━━ MATERIAL PROVIDED

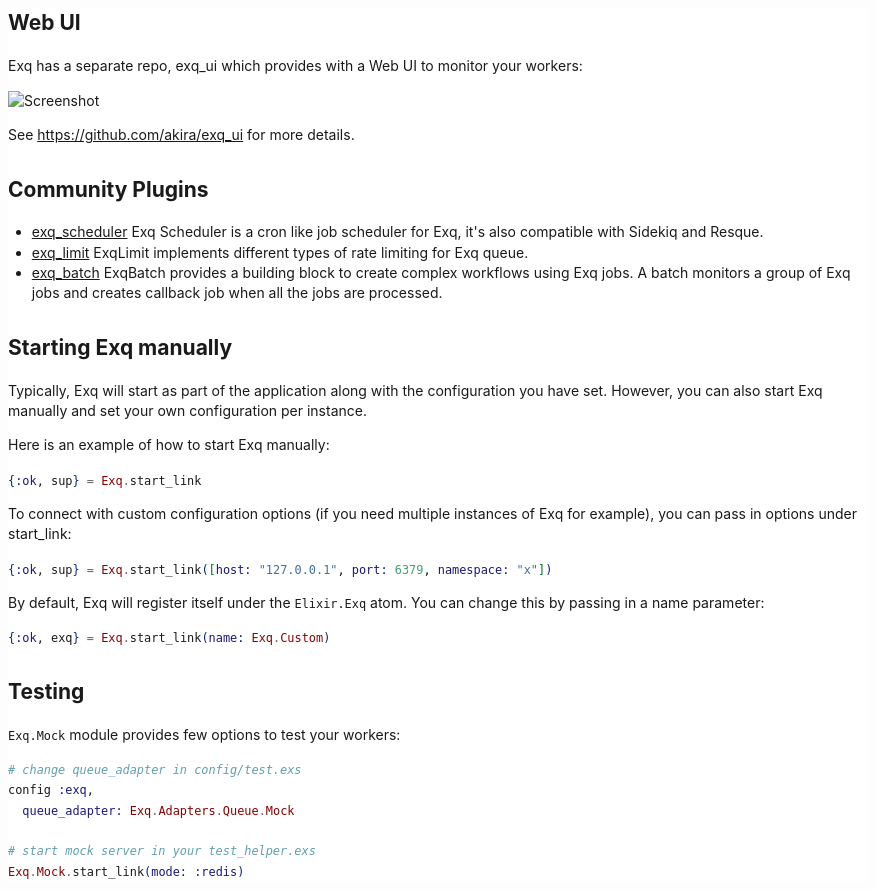 ## Web UI

Exq has a separate repo, exq_ui which provides with a Web UI to monitor your workers:

![Screenshot](https://i.imgur.com/MmIiv8b.png)

See https://github.com/akira/exq_ui for more details.

## Community Plugins

* [exq_scheduler](https://github.com/activesphere/exq-scheduler) Exq Scheduler is a cron like job scheduler for Exq, it's also compatible with Sidekiq and Resque.
* [exq_limit](https://github.com/ananthakumaran/exq_limit) ExqLimit implements different types of rate limiting for Exq queue.
* [exq_batch](https://github.com/ananthakumaran/exq_batch) ExqBatch provides a building block to create complex workflows using Exq jobs. A batch monitors a group of Exq jobs and creates callback job when all the jobs are processed.

## Starting Exq manually

Typically, Exq will start as part of the application along with the configuration you have set.  However, you can also start Exq manually and set your own configuration per instance.

Here is an example of how to start Exq manually:

```elixir
{:ok, sup} = Exq.start_link
```

To connect with custom configuration options (if you need multiple instances of Exq for example), you can pass in options under start_link:

```elixir
{:ok, sup} = Exq.start_link([host: "127.0.0.1", port: 6379, namespace: "x"])
```

By default, Exq will register itself under the ```Elixir.Exq``` atom.  You can change this by passing in a name parameter:

```elixir
{:ok, exq} = Exq.start_link(name: Exq.Custom)
```

## Testing

`Exq.Mock` module provides few options to test your workers:

```elixir
# change queue_adapter in config/test.exs
config :exq,
  queue_adapter: Exq.Adapters.Queue.Mock

# start mock server in your test_helper.exs
Exq.Mock.start_link(mode: :redis)
```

━━━━

ASSIGNMENT: Pictures should not appear in the copy. Write out exactly the lines above from the first one through the line that contains "Sidekiq and Resque.".

EXERCISE SOLUTION:
 ## Web UI

Exq has a separate repo, exq_ui which provides with a Web UI to monitor your workers:

![Screenshot](https://i.imgur.com/MmIiv8b.png)

See https://github.com/akira/exq_ui for more details.

## Community Plugins

* [exq_scheduler](https://github.com/activesphere/exq-scheduler) Exq Scheduler is a cron like job scheduler for Exq, it's also compatible with Sidekiq and Resque.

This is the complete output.